После того как я был уволен с маленькой должности в одном из банков (почему меня уволили, я так и не узнал: мне сказали, что просто сокращение, но через неделю на мое место взяли другого человека), я долго искал работу в Анкаре. Некоторое количество денег позволило мне безбедно прожить летние месяцы, но приближавшаяся зима вынуждала смириться с тем, что пришел конец отдыху на тахте в гостях у друзей. У меня не осталось денег даже на то, чтобы продлить карточку на питание, которая через неделю должна была закончиться. Я вновь и вновь расстраивался, когда мои многочисленные попытки устроиться на работу, которые, как я полагал, ничем не закончатся, на самом деле заканчивались ничем. Не получая никаких ответов от знакомых, которых я просил помочь с работой, но получая отказы из магазинов, куда я просился в продавцы, в отчаянии я бродил по городу до полуночи. Кое-кто из друзей иногда приглашал меня выпить, но даже это не позволяло мне забыть о моем отчаянном положении. Самое странное: по мере того как у меня прибавлялось трудностей и мое материальное положение ухудшалось так, что невозможно было дожить до завтра, моя застенчивость и стыдливость усиливались. Встречая на улице знакомых, к которым я раньше обращался за помощью, от кого я не видел ничего дурного, я опускал голову и быстро проходил мимо.

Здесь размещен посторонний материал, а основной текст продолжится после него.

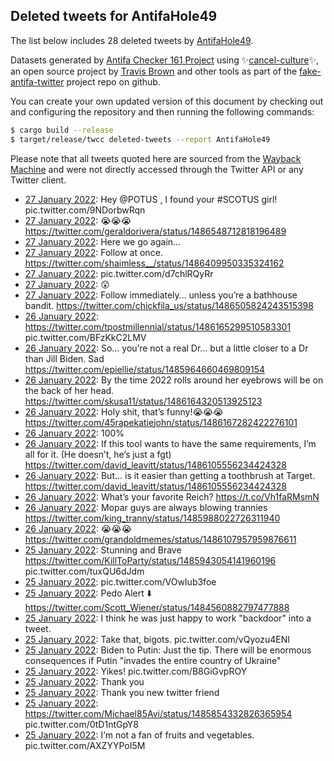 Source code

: ## Deleted tweets for AntifaHole49

The list below includes 28 deleted tweets by
[AntifaHole49](https://twitter.com/AntifaHole49).



Datasets generated by [Antifa Checker 161 Project](https://twitter.com/antifacheck161) using ✨[cancel-culture](https://github.com/travisbrown/cancel-culture)✨, an open source project by 
[Travis Brown](https://twitter.com/travisbrown) and other tools as part of the 
[fake-antifa-twitter](https://github.com/antifacheck161/fake-antifa-twitter) project repo on github.

You can create your own updated version of this document by checking out and configuring the
repository and then running the following commands:

```bash
$ cargo build --release
$ target/release/twcc deleted-tweets --report AntifaHole49
```

Please note that all tweets quoted here are sourced from the
[Wayback Machine](https://web.archive.org) and were not directly accessed through the Twitter API or
any Twitter client.

* [27 January 2022](https://web.archive.org/web/20220127053127/https://twitter.com/AntifaHole49/status/1486571228924100609): Hey  @POTUS , I found your  #SCOTUS  girl! pic.twitter.com/9NDorbwRqn <!--1486571228924100609-->
* [27 January 2022](https://web.archive.org/web/20220127044332/https://twitter.com/AntifaHole49/status/1486559187874328576): 😭😭😭 https://twitter.com/geraldorivera/status/1486548712818196489 <!--1486559187874328576-->
* [27 January 2022](https://web.archive.org/web/20220127030109/https://twitter.com/AntifaHole49/status/1486533446570807296): Here we go again… <!--1486533446570807296-->
* [27 January 2022](https://web.archive.org/web/20220127020237/https://twitter.com/AntifaHole49/status/1486518691567181827): Follow at once. https://twitter.com/shaimless__/status/1486409950335324162 <!--1486518691567181827-->
* [27 January 2022](https://web.archive.org/web/20220127015232/https://twitter.com/AntifaHole49/status/1486516167305007105): pic.twitter.com/d7chlRQyRr <!--1486516167305007105-->
* [27 January 2022](https://web.archive.org/web/20220127014912/https://twitter.com/AntifaHole49/status/1486515315659915265): 😲 <!--1486515315659915265-->
* [27 January 2022](https://web.archive.org/web/20220127014341/https://twitter.com/AntifaHole49/status/1486513876627775490): Follow immediately… unless you’re a bathhouse bandit. https://twitter.com/chickfila_us/status/1486505824243515398 <!--1486513876627775490-->
* [26 January 2022](https://web.archive.org/web/20220126060330/https://twitter.com/AntifaHole49/status/1486216933523476481): https://twitter.com/tpostmillennial/status/1486165299510583301  pic.twitter.com/BFzKkC2LMV <!--1486216933523476481-->
* [26 January 2022](https://web.archive.org/web/20220126055626/https://twitter.com/AntifaHole49/status/1486215154161311745): So… you’re not a real Dr… but a little closer to a Dr than Jill Biden.  Sad https://twitter.com/epiellie/status/1485964660469809154 <!--1486215154161311745-->
* [26 January 2022](https://web.archive.org/web/20220126033635/https://twitter.com/AntifaHole49/status/1486179932715769864): By the time 2022 rolls around her eyebrows will be on the back of her head. https://twitter.com/skusa11/status/1486164320513925123 <!--1486179932715769864-->
* [26 January 2022](https://web.archive.org/web/20220126033413/https://twitter.com/AntifaHole49/status/1486179374219108356): Holy shit, that’s funny!😭😭😭 https://twitter.com/45rapekatiejohn/status/1486167282422276101 <!--1486179374219108356-->
* [26 January 2022](https://web.archive.org/web/20220126014916/https://twitter.com/AntifaHole49/status/1486152957703995397): 100% <!--1486152957703995397-->
* [26 January 2022](https://web.archive.org/web/20220126014333/https://twitter.com/AntifaHole49/status/1486151489575866370): If this tool wants to have the same requirements, I’m all for it.  (He doesn’t, he’s just a fgt) https://twitter.com/david_leavitt/status/1486105556234424328 <!--1486151489575866370-->
* [26 January 2022](https://web.archive.org/web/20220126013436/https://twitter.com/AntifaHole49/status/1486149207270567936): But… is it easier than getting a toothbrush at Target. https://twitter.com/david_leavitt/status/1486105556234424328 <!--1486149207270567936-->
* [26 January 2022](https://web.archive.org/web/20220126004525/https://twitter.com/AntifaHole49/status/1486138170680954889): What’s your favorite Reich? https://t.co/Vh1faRMsmN <!--1486138170680954889-->
* [26 January 2022](https://web.archive.org/web/20220126002612/https://twitter.com/AntifaHole49/status/1486131494091382784): Mopar guys are always blowing trannies https://twitter.com/king_tranny/status/1485988022726311940 <!--1486131494091382784-->
* [26 January 2022](https://web.archive.org/web/20220126001253/https://twitter.com/AntifaHole49/status/1486127706022555652): 😭😭😭 https://twitter.com/grandoldmemes/status/1486107957959876611 <!--1486127706022555652-->
* [25 January 2022](https://web.archive.org/web/20220125222947/https://twitter.com/AntifaHole49/status/1486102103626063883): Stunning and Brave  https://twitter.com/KillToParty/status/1485943054141960196  pic.twitter.com/tuxQU6dJdm <!--1486102103626063883-->
* [25 January 2022](https://web.archive.org/web/20220125220937/https://twitter.com/AntifaHole49/status/1486097677108621314): pic.twitter.com/VOwIub3foe <!--1486097677108621314-->
* [25 January 2022](https://web.archive.org/web/20220125205725/https://twitter.com/AntifaHole49/status/1486079492267331591): Pedo Alert ⬇️ https://twitter.com/Scott_Wiener/status/1484560882797477888 <!--1486079492267331591-->
* [25 January 2022](https://web.archive.org/web/20220125205553/https://twitter.com/AntifaHole49/status/1486079086703300608): I think he was just happy to work "backdoor" into a tweet. <!--1486079086703300608-->
* [25 January 2022](https://web.archive.org/web/20220125203524/https://twitter.com/AntifaHole49/status/1486073938526494730): Take that, bigots. pic.twitter.com/vQyozu4ENI <!--1486073938526494730-->
* [25 January 2022](https://web.archive.org/web/20220125191600/https://twitter.com/AntifaHole49/status/1486053967759134723): Biden to Putin: Just the tip.  There will be enormous consequences if Putin "invades the entire country of Ukraine" <!--1486053967759134723-->
* [25 January 2022](https://web.archive.org/web/20220125190157/https://twitter.com/AntifaHole49/status/1486049916501864448): Yikes! pic.twitter.com/B8GiGvpROY <!--1486049916501864448-->
* [25 January 2022](https://web.archive.org/web/20220125185458/https://twitter.com/AntifaHole49/status/1486048664686632962): Thank you <!--1486048664686632962-->
* [25 January 2022](https://web.archive.org/web/20220125180123/https://twitter.com/AntifaHole49/status/1486034679635587083): Thank you new twitter friend <!--1486034679635587083-->
* [25 January 2022](https://web.archive.org/web/20220125174312/https://twitter.com/AntifaHole49/status/1486030594152747017): https://twitter.com/Michael85Avi/status/1485854332826365954  pic.twitter.com/0tD1ntGpY8 <!--1486030594152747017-->
* [25 January 2022](https://web.archive.org/web/20220125150421/https://twitter.com/AntifaHole49/status/1485990619109638154): I’m not a fan of fruits and vegetables. pic.twitter.com/AXZYYPoI5M <!--1485990619109638154-->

Изменилось и мое отношение к приятелям, которых я раньше без смущения просил угостить меня, и у которых прежде, не стесняясь, одалживал деньги. Если меня спрашивали: «Как дела?», я, смущенно улыбаясь, отвечал: «Ничего… Перебиваюсь временной работой!» – и сразу сбегал. Насколько я нуждался в людях, настолько же возрастало и мое желание избегать их.

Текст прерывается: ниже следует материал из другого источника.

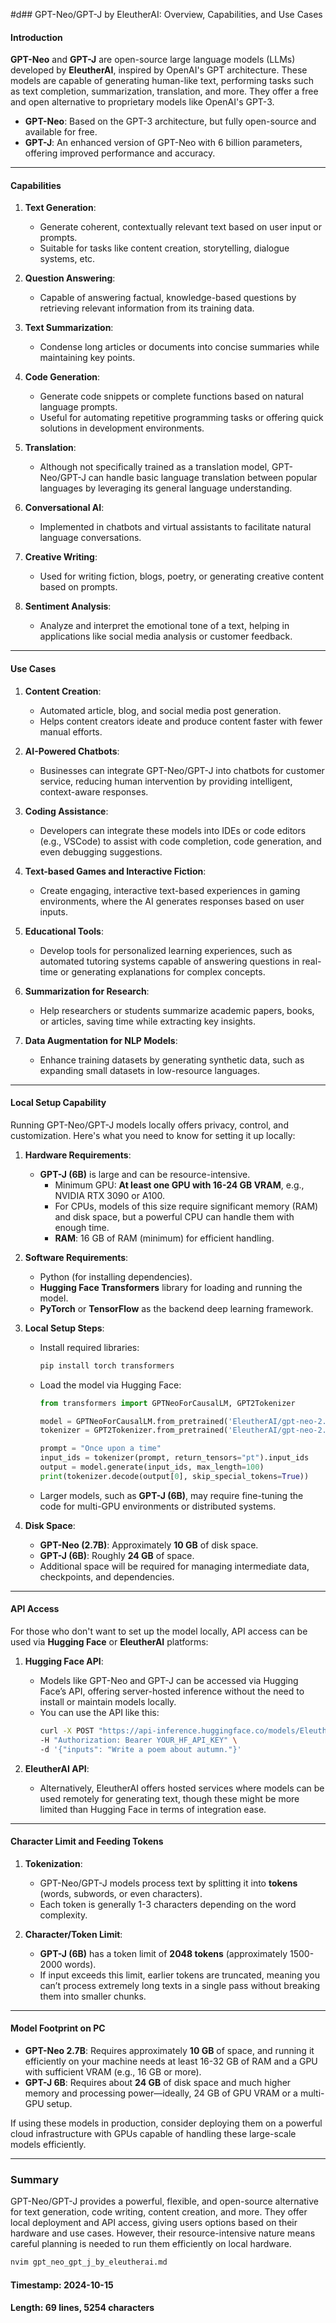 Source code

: #d## GPT-Neo/GPT-J by EleutherAI: Overview, Capabilities, and Use Cases

#### **Introduction**

**GPT-Neo** and **GPT-J** are open-source large language models (LLMs) developed by **EleutherAI**, inspired by OpenAI's GPT architecture. These models are capable of generating human-like text, performing tasks such as text completion, summarization, translation, and more. They offer a free and open alternative to proprietary models like OpenAI's GPT-3.

- **GPT-Neo**: Based on the GPT-3 architecture, but fully open-source and available for free.
- **GPT-J**: An enhanced version of GPT-Neo with 6 billion parameters, offering improved performance and accuracy.

---

#### **Capabilities**

1. **Text Generation**:

   - Generate coherent, contextually relevant text based on user input or prompts.
   - Suitable for tasks like content creation, storytelling, dialogue systems, etc.

2. **Question Answering**:
   - Capable of answering factual, knowledge-based questions by retrieving relevant information from its training data.
3. **Text Summarization**:

   - Condense long articles or documents into concise summaries while maintaining key points.

4. **Code Generation**:

   - Generate code snippets or complete functions based on natural language prompts.
   - Useful for automating repetitive programming tasks or offering quick solutions in development environments.

5. **Translation**:

   - Although not specifically trained as a translation model, GPT-Neo/GPT-J can handle basic language translation between popular languages by leveraging its general language understanding.

6. **Conversational AI**:

   - Implemented in chatbots and virtual assistants to facilitate natural language conversations.

7. **Creative Writing**:
   - Used for writing fiction, blogs, poetry, or generating creative content based on prompts.
8. **Sentiment Analysis**:
   - Analyze and interpret the emotional tone of a text, helping in applications like social media analysis or customer feedback.

---

#### **Use Cases**

1. **Content Creation**:

   - Automated article, blog, and social media post generation.
   - Helps content creators ideate and produce content faster with fewer manual efforts.

2. **AI-Powered Chatbots**:
   - Businesses can integrate GPT-Neo/GPT-J into chatbots for customer service, reducing human intervention by providing intelligent, context-aware responses.
3. **Coding Assistance**:

   - Developers can integrate these models into IDEs or code editors (e.g., VSCode) to assist with code completion, code generation, and even debugging suggestions.

4. **Text-based Games and Interactive Fiction**:

   - Create engaging, interactive text-based experiences in gaming environments, where the AI generates responses based on user inputs.

5. **Educational Tools**:
   - Develop tools for personalized learning experiences, such as automated tutoring systems capable of answering questions in real-time or generating explanations for complex concepts.
6. **Summarization for Research**:

   - Help researchers or students summarize academic papers, books, or articles, saving time while extracting key insights.

7. **Data Augmentation for NLP Models**:
   - Enhance training datasets by generating synthetic data, such as expanding small datasets in low-resource languages.

---

#### **Local Setup Capability**

Running GPT-Neo/GPT-J models locally offers privacy, control, and customization. Here's what you need to know for setting it up locally:

1. **Hardware Requirements**:

   - **GPT-J (6B)** is large and can be resource-intensive.
     - Minimum GPU: **At least one GPU with 16-24 GB VRAM**, e.g., NVIDIA RTX 3090 or A100.
     - For CPUs, models of this size require significant memory (RAM) and disk space, but a powerful CPU can handle them with enough time.
     - **RAM**: 16 GB of RAM (minimum) for efficient handling.

2. **Software Requirements**:

   - Python (for installing dependencies).
   - **Hugging Face Transformers** library for loading and running the model.
   - **PyTorch** or **TensorFlow** as the backend deep learning framework.

3. **Local Setup Steps**:

   - Install required libraries:
     ```bash
     pip install torch transformers
     ```
   - Load the model via Hugging Face:

     ```python
     from transformers import GPTNeoForCausalLM, GPT2Tokenizer

     model = GPTNeoForCausalLM.from_pretrained('EleutherAI/gpt-neo-2.7B')
     tokenizer = GPT2Tokenizer.from_pretrained('EleutherAI/gpt-neo-2.7B')

     prompt = "Once upon a time"
     input_ids = tokenizer(prompt, return_tensors="pt").input_ids
     output = model.generate(input_ids, max_length=100)
     print(tokenizer.decode(output[0], skip_special_tokens=True))
     ```

   - Larger models, such as **GPT-J (6B)**, may require fine-tuning the code for multi-GPU environments or distributed systems.

4. **Disk Space**:
   - **GPT-Neo (2.7B)**: Approximately **10 GB** of disk space.
   - **GPT-J (6B)**: Roughly **24 GB** of space.
   - Additional space will be required for managing intermediate data, checkpoints, and dependencies.

---

#### **API Access**

For those who don't want to set up the model locally, API access can be used via **Hugging Face** or **EleutherAI** platforms:

1. **Hugging Face API**:

   - Models like GPT-Neo and GPT-J can be accessed via Hugging Face’s API, offering server-hosted inference without the need to install or maintain models locally.
   - You can use the API like this:
     ```bash
     curl -X POST "https://api-inference.huggingface.co/models/EleutherAI/gpt-j-6B" \
     -H "Authorization: Bearer YOUR_HF_API_KEY" \
     -d '{"inputs": "Write a poem about autumn."}'
     ```

2. **EleutherAI API**:
   - Alternatively, EleutherAI offers hosted services where models can be used remotely for generating text, though these might be more limited than Hugging Face in terms of integration ease.

---

#### **Character Limit and Feeding Tokens**

1. **Tokenization**:

   - GPT-Neo/GPT-J models process text by splitting it into **tokens** (words, subwords, or even characters).
   - Each token is generally 1-3 characters depending on the word complexity.

2. **Character/Token Limit**:
   - **GPT-J (6B)** has a token limit of **2048 tokens** (approximately 1500-2000 words).
   - If input exceeds this limit, earlier tokens are truncated, meaning you can’t process extremely long texts in a single pass without breaking them into smaller chunks.

---

#### **Model Footprint on PC**

- **GPT-Neo 2.7B**: Requires approximately **10 GB** of space, and running it efficiently on your machine needs at least 16-32 GB of RAM and a GPU with sufficient VRAM (e.g., 16 GB or more).
- **GPT-J 6B**: Requires about **24 GB** of disk space and much higher memory and processing power—ideally, 24 GB of GPU VRAM or a multi-GPU setup.

If using these models in production, consider deploying them on a powerful cloud infrastructure with GPUs capable of handling these large-scale models efficiently.

---

### Summary

GPT-Neo/GPT-J provides a powerful, flexible, and open-source alternative for text generation, code writing, content creation, and more. They offer local deployment and API access, giving users options based on their hardware and use cases. However, their resource-intensive nature means careful planning is needed to run them efficiently on local hardware.

```bash
nvim gpt_neo_gpt_j_by_eleutherai.md
```

#### **Timestamp**: 2024-10-15

#### **Length**: 69 lines, 5254 characters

Однажды, под вечер, я медленно брел по пустынной улице между Выставочным центром и вокзалом; глубоко вдыхая необыкновенную анкарскую осень, я хотел настроиться на оптимистический лад. Солнце, отражавшееся от стекол Народного дома
[1] и забрызгавшее здание из белого мрамора пятнами цвета крови, непонятный туман – то ли пар, то ли пыль, – поднимавшийся над молодыми соснами и акациями, молчаливые и сутулые рабочие в рваных робах, возвращавшиеся с какой-то стройки, асфальт, на котором тут и там виднелись следы мокрых автомобильных шин… Все вокруг, казалось, было довольно своим существованием. Хотелось принимать всё как есть, да мне и не оставалось ничего иного. И вдруг мимо меня проехал автомобиль. Я обернулся, лицо за стеклом показалось мне знакомым. А машина, проехав еще несколько метров, остановилась, дверь открылась, из машины высунул голову мой школьный приятель Хамди и окликнул меня.
Я подошел.
– Куда ты идешь? – спросил он.
– Никуда, просто гуляю!
– Поедем ко мне!
Не дожидаясь моего ответа, Хамди подвинулся. По дороге он рассказал, что возвращается домой после осмотра нескольких фабрик, принадлежавших фирме, где он работал.
– Я уже дал домой телеграмму, что скоро приеду. Должно быть, там уже все готово. Иначе я не решился бы тебя пригласить! – добавил он.
Я улыбнулся.
Раньше с Хамди мы часто встречались, но не виделись с тех пор, как я уволился из банка. Я знал, что он работает заместителем директора в какой-то фирме, занимавшейся перепродажей машин, а также производством строевого леса и пиломатериалов, и неплохо зарабатывает. Став безработным, я именно поэтому не обращался к нему: стеснялся, что он решит, будто мне нужна не работа, а деньги.
– Ты все еще в банке? – спросил он.
– Нет, я ушел оттуда, – ответил я.
Он удивился:
– И где же ты работаешь?
– Нигде, – нехотя проговорил я.
Он пристально посмотрел на меня, на то, как я одет, но, должно быть, не пожалел, что пригласил меня в гости, улыбнулся, и, дружески похлопав меня по плечу, сказал:
– Не расстраивайся, сегодня вечером что-нибудь придумаем!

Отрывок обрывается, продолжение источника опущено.